Look in the material below for the line with "Set to Transient, as" and the line with "Determines how many", then set down exactly those two lines and all lines between, nothing more.

## Provided entries

Start of Block

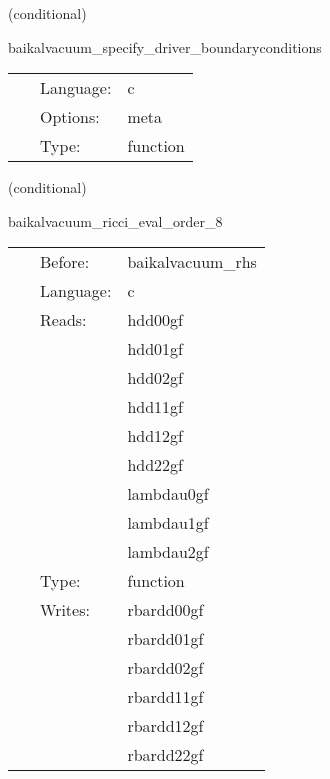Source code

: \vspace{5mm}

   (conditional) 

\hspace{5mm} baikalvacuum\_specify\_driver\_boundaryconditions 

\hspace{5mm}{\it register boundary conditions in presync bin driver\_boundaryselect. } 


\hspace{5mm}

 \begin{tabular*}{160mm}{cll} 
~ & Language:  & c \\ 
~ & Options:  & meta \\ 
~ & Type:  & function \\ 
\end{tabular*} 


\vspace{5mm}

   (conditional) 

\hspace{5mm} baikalvacuum\_ricci\_eval\_order\_8 

\hspace{5mm}{\it compute ricci tensor, needed for bssn rhss, at finite-differencing order 8 } 


\hspace{5mm}

 \begin{tabular*}{160mm}{cll} 
~ & Before:  & baikalvacuum\_rhs \\ 
~ & Language:  & c \\ 
~ & Reads:  & hdd00gf \\ 
~& ~ &hdd01gf\\ 
~& ~ &hdd02gf\\ 
~& ~ &hdd11gf\\ 
~& ~ &hdd12gf\\ 
~& ~ &hdd22gf\\ 
~& ~ &lambdau0gf\\ 
~& ~ &lambdau1gf\\ 
~& ~ &lambdau2gf\\ 
~ & Type:  & function \\ 
~ & Writes:  & rbardd00gf \\ 
~& ~ &rbardd01gf\\ 
~& ~ &rbardd02gf\\ 
~& ~ &rbardd11gf\\ 
~& ~ &rbardd12gf\\ 
~& ~ &rbardd22gf\\ 
\end{tabular*} 


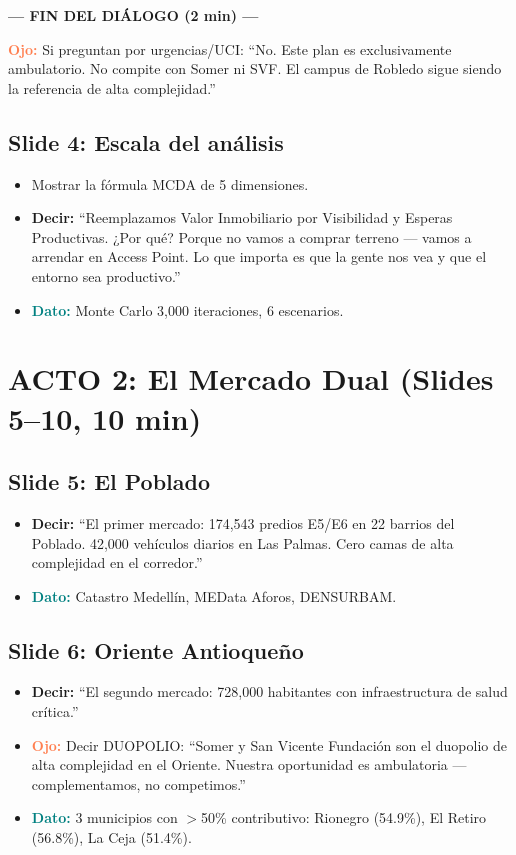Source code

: \documentclass[11pt, a4paper]{article}
\newcommand{\slide}[2]{\subsection{Slide #1: #2}}
\newcommand{\say}[1]{\textcolor{hptu}{\textbf{Decir:}} ``#1''}
\newcommand{\dato}[1]{\textcolor{teal}{\textbf{Dato:}} #1}
\newcommand{\warn}[1]{\textcolor{coral}{\textbf{Ojo:}} #1}
\begin{document}
{\small\textcolor{hptu}{\textbf{--- FIN DEL DIÁLOGO (2 min) ---}}}

\vspace{4pt}
\warn{Si preguntan por urgencias/UCI: ``No. Este plan es exclusivamente ambulatorio. No compite con Somer ni SVF. El campus de Robledo sigue siendo la referencia de alta complejidad.''}

\slide{4}{Escala del análisis}
\begin{itemize}[leftmargin=1cm]
  \item Mostrar la fórmula MCDA de 5 dimensiones.
  \item \say{Reemplazamos Valor Inmobiliario por Visibilidad y Esperas Productivas. ¿Por qué? Porque no vamos a comprar terreno --- vamos a arrendar en Access Point. Lo que importa es que la gente nos vea y que el entorno sea productivo.}
  \item \dato{Monte Carlo 3,000 iteraciones, 6 escenarios.}
\end{itemize}

\section{ACTO 2: El Mercado Dual (Slides 5--10, 10 min)}

\slide{5}{El Poblado}
\begin{itemize}[leftmargin=1cm]
  \item \say{El primer mercado: 174,543 predios E5/E6 en 22 barrios del Poblado. 42,000 vehículos diarios en Las Palmas. Cero camas de alta complejidad en el corredor.}
  \item \dato{Catastro Medellín, MEData Aforos, DENSURBAM.}
\end{itemize}

\slide{6}{Oriente Antioqueño}
\begin{itemize}[leftmargin=1cm]
  \item \say{El segundo mercado: 728,000 habitantes con infraestructura de salud crítica.}
  \item \warn{Decir DUOPOLIO: ``Somer y San Vicente Fundación son el duopolio de alta complejidad en el Oriente. Nuestra oportunidad es ambulatoria --- complementamos, no competimos.''}
  \item \dato{3 municipios con $>$50\% contributivo: Rionegro (54.9\%), El Retiro (56.8\%), La Ceja (51.4\%).}
\end{itemize}
\end{document}
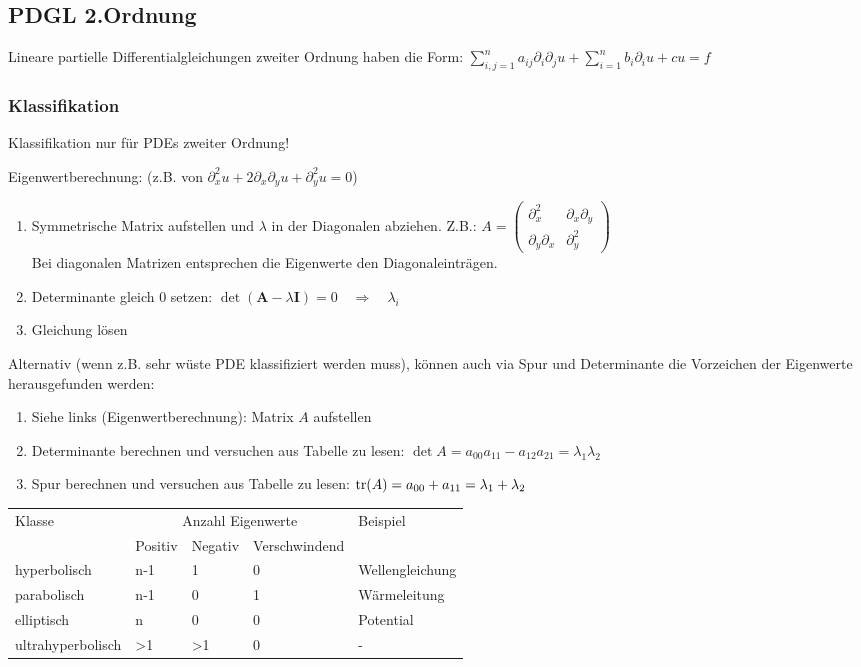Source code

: \subsection{PDGL 2.Ordnung}
Lineare partielle Differentialgleichungen zweiter Ordnung haben die Form:
$\boxed{\sum\limits_{i,j=1}^{n}{a_{ij}\partial_i\partial_j u}+\sum\limits_{i=1}^{n}{b_i\partial_i u}+cu=f}$

\subsubsection{Klassifikation}
Klassifikation nur für PDEs zweiter Ordnung!

\begin{minipage}{9cm}
  Eigenwertberechnung: (z.B. von $ \partial^2_xu+2\partial_x\partial_yu+\partial^2_yu=0 $) 
  \begin{enumerate}
    \item Symmetrische Matrix aufstellen und $\lambda$ in der Diagonalen abziehen. Z.B.: $A = \begin{pmatrix}
      \partial_x^2 & \partial_x \partial_y \\
      \partial_y \partial_x  & \partial_y^2
    \end{pmatrix}$\\
    Bei diagonalen Matrizen entsprechen die Eigenwerte den Diagonaleinträgen.
    \item Determinante gleich 0 setzen: $\det(\mathbf{A}-\lambda \mathbf{I}) = 0\quad\Rightarrow\quad \lambda_i$
    \item Gleichung lösen
  \end{enumerate}
\end{minipage}
\begin{minipage}{9cm}
  Alternativ (wenn z.B. sehr wüste PDE klassifiziert werden muss), können auch via Spur und Determinante die Vorzeichen der Eigenwerte herausgefunden werden:
  \begin{enumerate}
    \item Siehe links (Eigenwertberechnung): Matrix $A$ aufstellen
    \item Determinante berechnen und versuchen aus Tabelle zu lesen:
     $\det A = a_{00}a_{11} - a_{12}a_{21} = \lambda_1 \lambda_2$
    \item Spur berechnen und versuchen aus Tabelle zu lesen:
      $\operatorname{tr}(A) = a_{00} + a_{11} = \lambda_1 + \lambda_2$
  \end{enumerate}
  
\end{minipage}

\begin{tabular}{|l||l|l|l|l|}
\hline
\multirow{2}{*}{Klasse}&\multicolumn{3}{|c|}{Anzahl Eigenwerte}&\multirow{2}{*}{Beispiel}\\
&Positiv&Negativ&Verschwindend&\\
\hline
hyperbolisch& n-1 & 1 & 0 & Wellengleichung\\
\hline
parabolisch& n-1 & 0 & 1 & Wärmeleitung\\
\hline
elliptisch&	n & 0 & 0 & Potential\\
\hline
ultrahyperbolisch & >1 & >1 & 0 & -\\
\hline
\end{tabular}
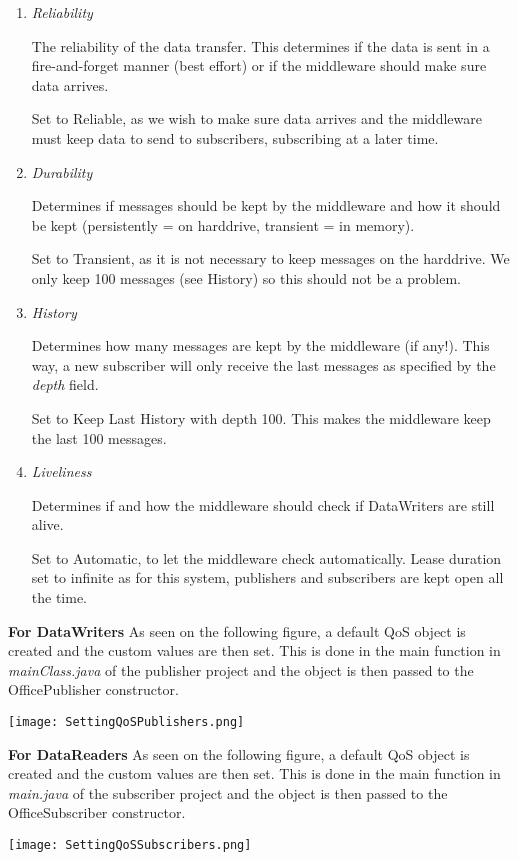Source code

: \begin{enumerate}
\item \textit{Reliability}

The reliability of the data transfer. This determines if the data is sent in a fire-and-forget manner (best effort) or if the middleware should make sure data arrives.

Set to Reliable, as we wish to make sure data arrives and the middleware must keep data to send to subscribers, subscribing at a later time.

\item \textit{Durability}

Determines if messages should be kept by the middleware and how it should be kept (persistently = on harddrive, transient = in memory).

Set to Transient, as it is not necessary to keep messages on the harddrive. We only keep 100 messages (see History) so this should not be a problem.

\item \textit{History}

Determines how many messages are kept by the middleware (if any!). This way, a new subscriber will only receive the last messages as specified by the \textit{depth} field.

Set to Keep Last History with depth 100. This makes the middleware keep the last 100 messages. 

\item \textit{Liveliness}

Determines if and how the middleware should check if DataWriters are still alive. 

Set to Automatic, to let the middleware check automatically. Lease duration set to infinite as for this system, publishers and subscribers are kept open all the time.

\end{enumerate}

\textbf{For DataWriters}
As seen on the following figure, a default QoS object is created and the custom values are then set. This is done in the main function in \textit{mainClass.java} of the publisher project and the object is then passed to the OfficePublisher constructor.
\begin{center}
	\texttt{[image: SettingQoSPublishers.png]}
\end{center}

\textbf{For DataReaders}
As seen on the following figure, a default QoS object is created and the custom values are then set. This is done in the main function in \textit{main.java} of the subscriber project and the object is then passed to the OfficeSubscriber constructor.
\begin{center}
	\texttt{[image: SettingQoSSubscribers.png]}
\end{center}




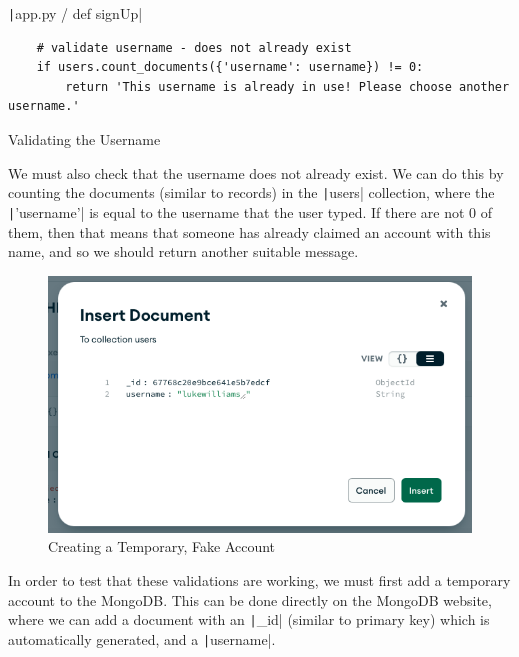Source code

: \documentclass[12pt]{report}
\newcommand{\pil}[1]{\protect\texttt|#1|}
\begin{document}
\begin{listing}[H]
\pil{app.py / def signUp}
\begin{verbatim}
    # validate username - does not already exist
    if users.count_documents({'username': username}) != 0:
        return 'This username is already in use! Please choose another username.'
\end{verbatim}
\caption{Validating the Username}\label{cs:validateUsername}
\end{listing}

We must also check that the username does not already exist. We can do this by counting the documents (similar to records) in the \pil{users} collection, where the \pil{'username'} is equal to the username that the user typed. If there are not 0 of them, then that means that someone has already claimed an account with this name, and so we should return another suitable message. 

\begin{figure}[H]
\centering
\includegraphics[width=12cm]{ss15.6.png}
\caption{Creating a Temporary, Fake Account}\label{fig:ss15.6}
\end{figure}

In order to test that these validations are working, we must first add a temporary account to the MongoDB. This can be done directly on the MongoDB website, where we can add a document with an \pil{_id} (similar to primary key) which is automatically generated, and a \pil{username}.
\end{document}
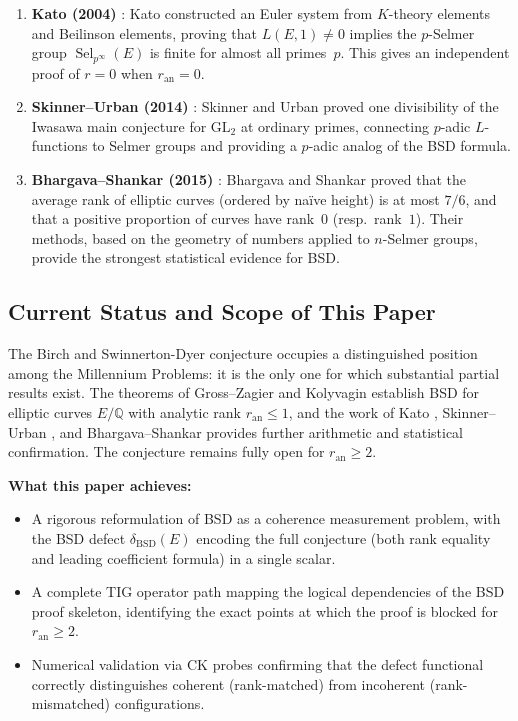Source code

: \documentclass[11pt]{article}
\DeclareMathOperator{\Sel}{Sel}
\begin{document}
\begin{enumerate}
  \item \textbf{Kato (2004)} \cite{Kato}:
    Kato constructed an Euler system from $K$-theory elements and Beilinson
    elements, proving that $L(E,1) \neq 0$ implies the $p$-Selmer group
    $\Sel_{p^\infty}(E)$ is finite for almost all primes~$p$.  This gives an
    independent proof of $r = 0$ when $r_{\mathrm{an}} = 0$.

  \item \textbf{Skinner--Urban (2014)} \cite{SU}:
    Skinner and Urban proved one divisibility of the Iwasawa main conjecture
    for $\mathrm{GL}_2$ at ordinary primes, connecting $p$-adic $L$-functions
    to Selmer groups and providing a $p$-adic analog of the BSD formula.

  \item \textbf{Bhargava--Shankar (2015)} \cite{BS}:
    Bhargava and Shankar proved that the average rank of elliptic curves
    (ordered by na\"{i}ve height) is at most $7/6$, and that a positive proportion
    of curves have rank~$0$ (resp.\ rank~$1$).  Their methods, based on the
    geometry of numbers applied to $n$-Selmer groups, provide the strongest
    statistical evidence for BSD.
\end{enumerate}

\subsection*{Current Status and Scope of This Paper}

The Birch and Swinnerton-Dyer conjecture occupies a distinguished position
among the Millennium Problems: it is the only one for which substantial partial
results exist.  The theorems of Gross--Zagier \cite{GZ} and Kolyvagin
\cite{Koly} establish BSD for elliptic curves $E/\mathbb{Q}$ with analytic rank
$r_{\mathrm{an}} \leq 1$, and the work of Kato \cite{Kato}, Skinner--Urban
\cite{SU}, and Bhargava--Shankar \cite{BS} provides further arithmetic and
statistical confirmation.  The conjecture remains fully open for
$r_{\mathrm{an}} \geq 2$.

\textbf{What this paper achieves:}
\begin{itemize}
  \item A rigorous reformulation of BSD as a coherence measurement problem,
    with the BSD defect $\delta_{\mathrm{BSD}}(E)$ encoding the full conjecture
    (both rank equality and leading coefficient formula) in a single scalar.
  \item A complete TIG operator path mapping the logical dependencies of the
    BSD proof skeleton, identifying the exact points at which the proof is
    blocked for $r_{\mathrm{an}} \geq 2$.
  \item Numerical validation via CK probes confirming that the defect
    functional correctly distinguishes coherent (rank-matched) from
    incoherent (rank-mismatched) configurations.
\end{itemize}
\end{document}
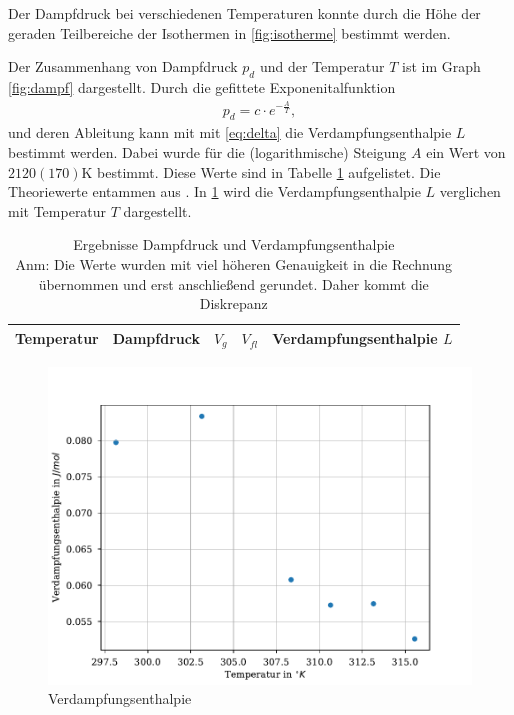 \documentclass[11pt, a4paper]{article}
\begin{document}
    Der Dampfdruck bei verschiedenen Temperaturen konnte durch die Höhe der geraden Teilbereiche
    der Isothermen in \ref{fig:isotherme} bestimmt werden.
    

   Der Zusammenhang von Dampfdruck $p_d$ und der Temperatur $T$ ist im Graph \ref{fig:dampf} dargestellt.
   Durch die gefittete Exponenitalfunktion
    \begin{align}
        p_d = c \cdot e^{-\frac{A}{T}},
    \end{align}
    und deren Ableitung kann mit mit \ref{eq:delta}
    die Verdampfungsenthalpie $L$ bestimmt werden. Dabei wurde für die (logarithmische) Steigung $A$ ein Wert von $2120(170) \si{\kelvin}$ bestimmt. Diese Werte sind in Tabelle \ref{tab:dampfmess}
    aufgelistet. Die Theoriewerte entammen aus \cite{SH6}. In \ref{fig:verd} wird die Verdampfungsenthalpie $L$ verglichen mit Temperatur $T$ dargestellt.
    \begin{table}
        \begin{adjustwidth}{-.5in}{-.5in}
        \centering
        \begin{tabular}{c c c c c}
            Temperatur & Dampfdruck & $V_g$ & $V_{fl}$ & Verdampfungsenthalpie $L$ \\ \hline
            
            
        \end{tabular}
        
        \caption{Ergebnisse Dampfdruck und Verdampfungsenthalpie  \\ Anm: Die Werte wurden mit viel höheren Genauigkeit in die Rechnung übernommen und erst anschließend gerundet. Daher kommt die Diskrepanz} \label{tab:dampfmess}
        \end{adjustwidth}
    \end{table}
    \begin{figure}
        \centering
        \includegraphics[width=\textwidth]{./Plots/verd.pdf}

        \caption{Verdampfungsenthalpie}
        \label{fig:verd}
    \end{figure}
\end{document}
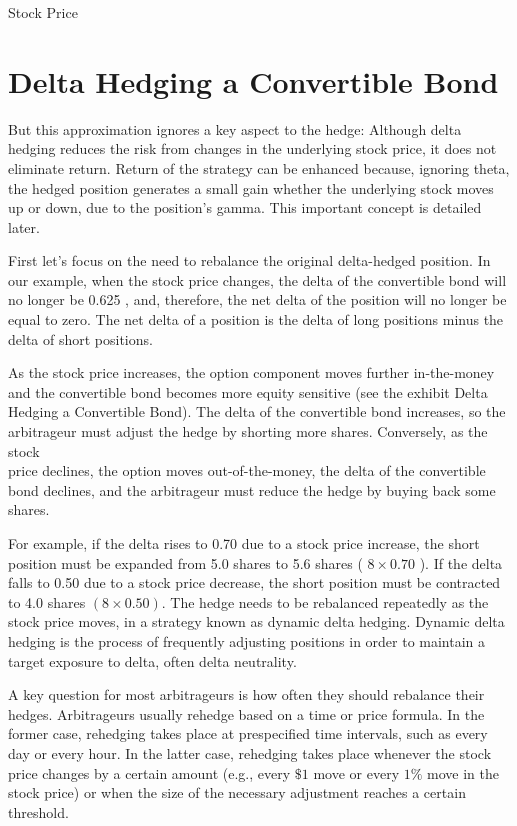 \documentclass[11pt]{article}
\begin{document}
Stock Price

\section*{Delta Hedging a Convertible Bond}
But this approximation ignores a key aspect to the hedge: Although delta hedging reduces the risk from changes in the underlying stock price, it does not eliminate return. Return of the strategy can be enhanced because, ignoring theta, the hedged position generates a small gain whether the underlying stock moves up or down, due to the position's gamma. This important concept is detailed later.

First let's focus on the need to rebalance the original delta-hedged position. In our example, when the stock price changes, the delta of the convertible bond will no longer be 0.625 , and, therefore, the net delta of the position will no longer be equal to zero. The net delta of a position is the delta of long positions minus the delta of short positions.

As the stock price increases, the option component moves further in-the-money and the convertible bond becomes more equity sensitive (see the exhibit Delta Hedging a Convertible Bond). The delta of the convertible bond increases, so the arbitrageur must adjust the hedge by shorting more shares. Conversely, as the stock\\
price declines, the option moves out-of-the-money, the delta of the convertible bond declines, and the arbitrageur must reduce the hedge by buying back some shares.

For example, if the delta rises to 0.70 due to a stock price increase, the short position must be expanded from 5.0 shares to 5.6 shares ( $8 \times 0.70$ ). If the delta falls to 0.50 due to a stock price decrease, the short position must be contracted to 4.0 shares $(8 \times 0.50)$. The hedge needs to be rebalanced repeatedly as the stock price moves, in a strategy known as dynamic delta hedging. Dynamic delta hedging is the process of frequently adjusting positions in order to maintain a target exposure to delta, often delta neutrality.

A key question for most arbitrageurs is how often they should rebalance their hedges. Arbitrageurs usually rehedge based on a time or price formula. In the former case, rehedging takes place at prespecified time intervals, such as every day or every hour. In the latter case, rehedging takes place whenever the stock price changes by a certain amount (e.g., every $\$ 1$ move or every $1 \%$ move in the stock price) or when the size of the necessary adjustment reaches a certain threshold.
\end{document}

End of Block

## Response to the task
Set to Transient, as it is not necessary to keep messages on the harddrive. We only keep 100 messages (see History) so this should not be a problem.

\item \textit{History}

Determines how many messages are kept by the middleware (if any!). This way, a new subscriber will only receive the last messages as specified by the \textit{depth} field.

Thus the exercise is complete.